Because we are inside the galaxy, figuring out its shape is like someone in a house trying to determine the shape of the house. The structure of the Milky Way and the sun's position in it was ascertained in 1917, by Harlow Shapley. We see it when we know what we are looking at. The Milky Way circles the sky. Its bulging center lies in the direction of Sagittarius, where the star clouds are thick. The thin part of the circle, visible in winter, is in the direction of the rim. When we look at right angles to the Milky Way, we look out the top or bottom of the disk, where the stars are sparse. As we might expect, more galaxies can be seen through the top or bottom.

Patches of gas and dust like the Coalsack and Cygnus Rift obscure parts of the Milky Way. People once thought these were holes. Because of the gas and dust, we use radio telescopes to study the center of our galaxy. The Milky Way is 12 billion years old.

COSMOLOGY

The universe is 13.8 billion years old. 13.8 billion years ago, all the stuff in the universe was concentrated in a singularity, a speck of infinite density. It expanded! This is what we call the Big Bang, the point at which space/time began.

Primordial energy and matter flew in all directions. Things cooled, and gas clouds condensed into galaxies. Galaxies are aggregates of stars, the building blocks of the universe. There are 250 billion galaxies. Some are distinctive! The Whirlpool and Sombrero look like works of art. Galaxies are categorized according to their structures. The Milky Way is a spiral. M87 is an elliptical. The Magellanic Clouds are irregular.

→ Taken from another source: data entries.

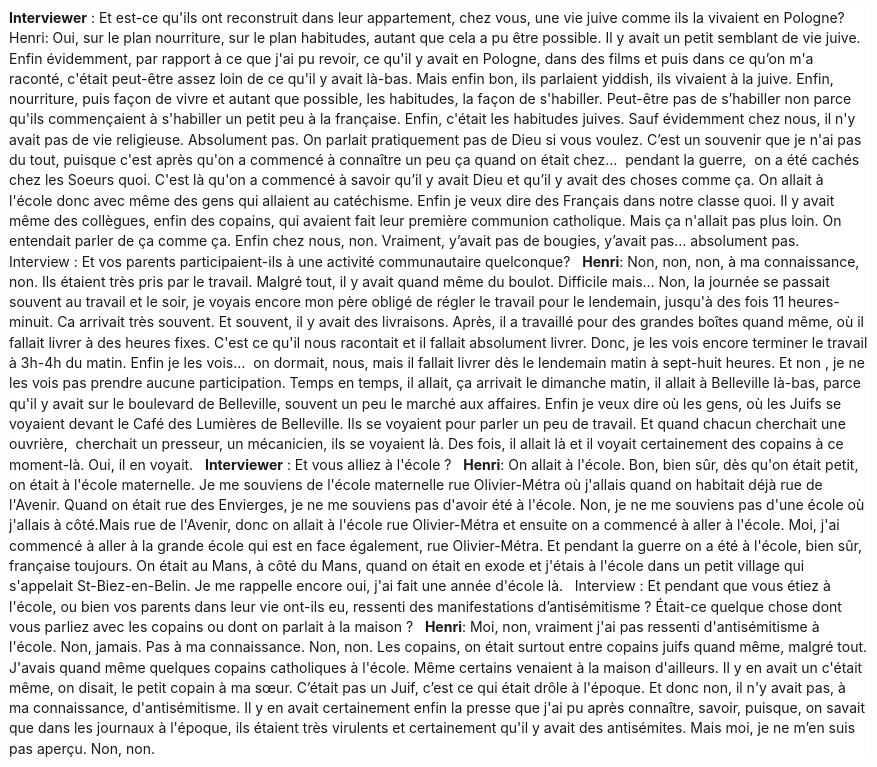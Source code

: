 **Interviewer** : Et est-ce qu'ils ont reconstruit dans leur appartement, chez vous, une vie juive comme ils la vivaient en Pologne?
 
Henri: Oui, sur le plan nourriture, sur le plan habitudes, autant que cela a pu être possible. Il y avait un petit semblant de vie juive. Enfin évidemment, par rapport à ce que j'ai pu revoir, ce qu'il y avait en Pologne, dans des films et puis dans ce qu’on m'a raconté, c'était peut-être assez loin de ce qu'il y avait là-bas. Mais enfin bon, ils parlaient yiddish, ils vivaient à la juive. Enfin, nourriture, puis façon de vivre et autant que possible, les habitudes, la façon de s'habiller. Peut-être pas de s’habiller non parce qu'ils commençaient à s'habiller un petit peu à la française. Enfin, c'était les habitudes juives. Sauf évidemment chez nous, il n'y avait pas de vie religieuse. Absolument pas. On parlait pratiquement pas de Dieu si vous voulez. C’est un souvenir que je n'ai pas du tout, puisque c'est après qu'on a commencé à connaître un peu ça quand on était chez…  pendant la guerre,  on a été cachés chez les Soeurs quoi. C'est là qu'on a commencé à savoir qu’il y avait Dieu et qu’il y avait des choses comme ça. On allait à l'école donc avec même des gens qui allaient au catéchisme. Enfin je veux dire des Français dans notre classe quoi. Il y avait même des collègues, enfin des copains, qui avaient fait leur première communion catholique. Mais ça n'allait pas plus loin. On entendait parler de ça comme ça. Enfin chez nous, non. Vraiment, y’avait pas de bougies, y’avait pas… absolument pas.
 
Interview : Et vos parents participaient-ils à une activité communautaire quelconque?
 
**Henri**: Non, non, non, à ma connaissance, non. Ils étaient très pris par le travail. Malgré tout, il y avait quand même du boulot. Difficile mais… Non, la journée se passait souvent au travail et le soir, je voyais encore mon père obligé de régler le travail pour le lendemain, jusqu'à des fois 11 heures-minuit. Ca arrivait très souvent. Et souvent, il y avait des livraisons. Après, il a travaillé pour des grandes boîtes quand même, où il fallait livrer à des heures fixes. C'est ce qu'il nous racontait et il fallait absolument livrer. Donc, je les vois encore terminer le travail à 3h-4h du matin. Enfin je les vois…  on dormait, nous, mais il fallait livrer dès le lendemain matin à sept-huit heures. Et non , je ne les vois pas prendre aucune participation. Temps en temps, il allait, ça arrivait le dimanche matin, il allait à Belleville là-bas, parce qu'il y avait sur le boulevard de Belleville, souvent un peu le marché aux affaires. Enfin je veux dire où les gens, où les Juifs se voyaient devant le Café des Lumières de Belleville. Ils se voyaient pour parler un peu de travail. Et quand chacun cherchait une ouvrière,  cherchait un presseur, un mécanicien, ils se voyaient là. Des fois, il allait là et il voyait certainement des copains à ce moment-là. Oui, il en voyait.
 
**Interviewer** : Et vous alliez à l'école ?
 
**Henri**: On allait à l'école. Bon, bien sûr, dès qu'on était petit, on était à l'école maternelle. Je me souviens de l'école maternelle rue Olivier-Métra où j'allais quand on habitait déjà rue de l'Avenir. Quand on était rue des Envierges, je ne me souviens pas d'avoir été à l'école. Non, je ne me souviens pas d'une école où j'allais à côté.Mais rue de l'Avenir, donc on allait à l'école rue Olivier-Métra et ensuite on a commencé à aller à l'école. Moi, j'ai commencé à aller à la grande école qui est en face également, rue Olivier-Métra. Et pendant la guerre on a été à l'école, bien sûr, française toujours. On était au Mans, à côté du Mans,  quand on était en exode et j'étais à l'école dans un petit village qui s'appelait St-Biez-en-Belin. Je me rappelle encore oui, j'ai fait une année d'école là.
 
Interview : Et pendant que vous étiez à l'école, ou bien vos parents dans leur vie ont-ils eu, ressenti des manifestations d’antisémitisme ? Était-ce quelque chose dont vous parliez avec les copains ou dont on parlait à la maison ?
 
**Henri**: Moi, non, vraiment j'ai pas ressenti d'antisémitisme à l'école. Non, jamais. Pas à ma connaissance. Non, non. Les copains, on était surtout entre copains juifs quand même, malgré tout. J'avais quand même quelques copains catholiques à l'école. Même certains venaient à la maison d'ailleurs. Il y en avait un c'était même, on disait, le petit copain à ma sœur. C’était pas un Juif, c’est ce qui était drôle à l'époque. Et donc non, il n'y avait pas, à ma connaissance, d'antisémitisme. Il y en avait certainement enfin la presse que j'ai pu après connaître, savoir, puisque, on savait que dans les journaux à l'époque, ils étaient très virulents et certainement qu'il y avait des antisémites. Mais moi, je ne m’en suis pas aperçu. Non, non.
 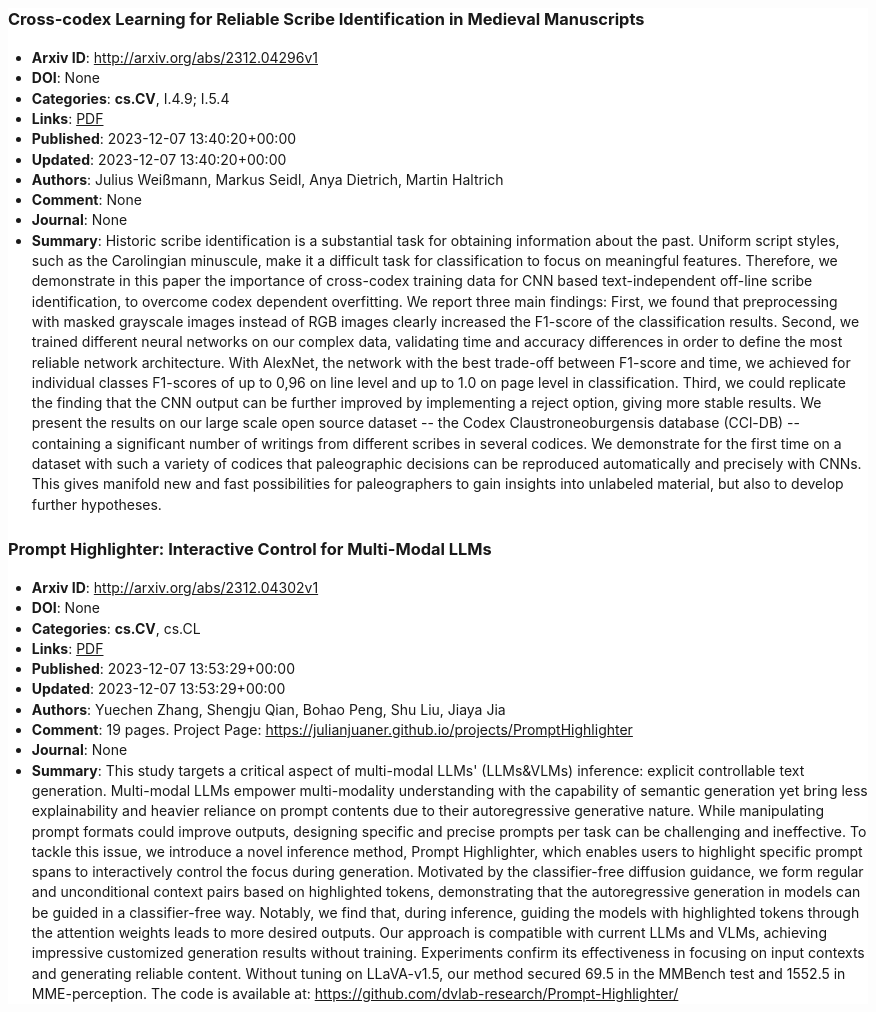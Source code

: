 ### Cross-codex Learning for Reliable Scribe Identification in Medieval Manuscripts
- **Arxiv ID**: http://arxiv.org/abs/2312.04296v1
- **DOI**: None
- **Categories**: **cs.CV**, I.4.9; I.5.4
- **Links**: [PDF](http://arxiv.org/pdf/2312.04296v1)
- **Published**: 2023-12-07 13:40:20+00:00
- **Updated**: 2023-12-07 13:40:20+00:00
- **Authors**: Julius Weißmann, Markus Seidl, Anya Dietrich, Martin Haltrich
- **Comment**: None
- **Journal**: None
- **Summary**: Historic scribe identification is a substantial task for obtaining information about the past. Uniform script styles, such as the Carolingian minuscule, make it a difficult task for classification to focus on meaningful features. Therefore, we demonstrate in this paper the importance of cross-codex training data for CNN based text-independent off-line scribe identification, to overcome codex dependent overfitting. We report three main findings: First, we found that preprocessing with masked grayscale images instead of RGB images clearly increased the F1-score of the classification results. Second, we trained different neural networks on our complex data, validating time and accuracy differences in order to define the most reliable network architecture. With AlexNet, the network with the best trade-off between F1-score and time, we achieved for individual classes F1-scores of up to 0,96 on line level and up to 1.0 on page level in classification. Third, we could replicate the finding that the CNN output can be further improved by implementing a reject option, giving more stable results. We present the results on our large scale open source dataset -- the Codex Claustroneoburgensis database (CCl-DB) -- containing a significant number of writings from different scribes in several codices. We demonstrate for the first time on a dataset with such a variety of codices that paleographic decisions can be reproduced automatically and precisely with CNNs. This gives manifold new and fast possibilities for paleographers to gain insights into unlabeled material, but also to develop further hypotheses.



### Prompt Highlighter: Interactive Control for Multi-Modal LLMs
- **Arxiv ID**: http://arxiv.org/abs/2312.04302v1
- **DOI**: None
- **Categories**: **cs.CV**, cs.CL
- **Links**: [PDF](http://arxiv.org/pdf/2312.04302v1)
- **Published**: 2023-12-07 13:53:29+00:00
- **Updated**: 2023-12-07 13:53:29+00:00
- **Authors**: Yuechen Zhang, Shengju Qian, Bohao Peng, Shu Liu, Jiaya Jia
- **Comment**: 19 pages. Project Page:
  https://julianjuaner.github.io/projects/PromptHighlighter
- **Journal**: None
- **Summary**: This study targets a critical aspect of multi-modal LLMs' (LLMs&VLMs) inference: explicit controllable text generation. Multi-modal LLMs empower multi-modality understanding with the capability of semantic generation yet bring less explainability and heavier reliance on prompt contents due to their autoregressive generative nature. While manipulating prompt formats could improve outputs, designing specific and precise prompts per task can be challenging and ineffective. To tackle this issue, we introduce a novel inference method, Prompt Highlighter, which enables users to highlight specific prompt spans to interactively control the focus during generation. Motivated by the classifier-free diffusion guidance, we form regular and unconditional context pairs based on highlighted tokens, demonstrating that the autoregressive generation in models can be guided in a classifier-free way. Notably, we find that, during inference, guiding the models with highlighted tokens through the attention weights leads to more desired outputs. Our approach is compatible with current LLMs and VLMs, achieving impressive customized generation results without training. Experiments confirm its effectiveness in focusing on input contexts and generating reliable content. Without tuning on LLaVA-v1.5, our method secured 69.5 in the MMBench test and 1552.5 in MME-perception. The code is available at: https://github.com/dvlab-research/Prompt-Highlighter/
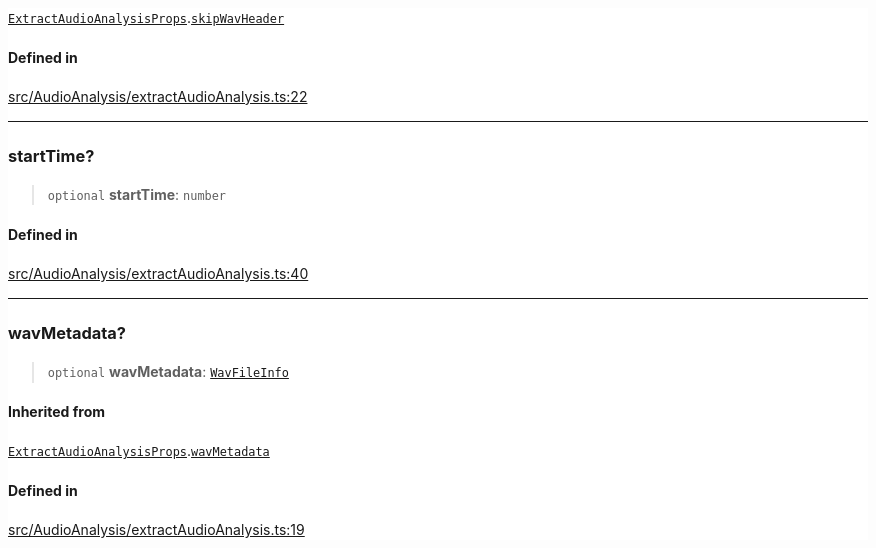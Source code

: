 [`ExtractAudioAnalysisProps`](ExtractAudioAnalysisProps.md).[`skipWavHeader`](ExtractAudioAnalysisProps.md#skipwavheader)

#### Defined in

[src/AudioAnalysis/extractAudioAnalysis.ts:22](https://github.com/deeeed/expo-audio-stream/blob/67c0151498a79fdb4d385168c502a8eaeb33efe1/packages/expo-audio-stream/src/AudioAnalysis/extractAudioAnalysis.ts#L22)

***

### startTime?

> `optional` **startTime**: `number`

#### Defined in

[src/AudioAnalysis/extractAudioAnalysis.ts:40](https://github.com/deeeed/expo-audio-stream/blob/67c0151498a79fdb4d385168c502a8eaeb33efe1/packages/expo-audio-stream/src/AudioAnalysis/extractAudioAnalysis.ts#L40)

***

### wavMetadata?

> `optional` **wavMetadata**: [`WavFileInfo`](WavFileInfo.md)

#### Inherited from

[`ExtractAudioAnalysisProps`](ExtractAudioAnalysisProps.md).[`wavMetadata`](ExtractAudioAnalysisProps.md#wavmetadata)

#### Defined in

[src/AudioAnalysis/extractAudioAnalysis.ts:19](https://github.com/deeeed/expo-audio-stream/blob/67c0151498a79fdb4d385168c502a8eaeb33efe1/packages/expo-audio-stream/src/AudioAnalysis/extractAudioAnalysis.ts#L19)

The Milky Way belongs to a Local Group of 54 galaxies. The Andromeda Galaxy M31 is in this group. M31 is a spiral similar to the Milky Way, but larger. It is 2.3 million light-years away and the furtherest object visible to the naked eye.

Charles Messier assigned numbers to fuzzy patches in the sky. He cataloged 110 objects so he would not mistake them for comets. He lumped nebulas and galaxies together. The more thorough New General Catalog (NGC) dates from the 19th century.

Galaxies form in clusters, which in turn make up superclusters. The Virgo supercluster is vast. The Local Group is in the Virgo supercluster. The universe is mostly empty.

Proof of the Big Bang was provided by Edwin Powell Hubble. By applying the Doppler Effect to light, Hubble found that light from galaxies showed a red shift. This suggested that the galaxies were receding, moving away from one other. This is what is meant by the Expanding Universe. If we run it backwards, there is a point at which all the galaxies converge. Moreover, the further apart galaxies get, the faster they travel. The question becomes whether expansion will continue forever or whether there is enough gravity in the universe to pull it back together. This would be a Big Crunch and suggests an oscillating universe, one that alternately expands and collapses. Black holes may provide enough gravity for a Big Crunch. The universe is not expanding in space, but space is being created as it expands. The balloon analogy is used, blowing up a balloon with dots on it to represent galaxies.

We ask what was before the Big Bang. The answer is nothing. There was no space, no time and no events. It was the beginning in the truest sense.

E. P. Hubble was the greatest astronomer of the 20th century. Shapley thought external galaxies were inside our own.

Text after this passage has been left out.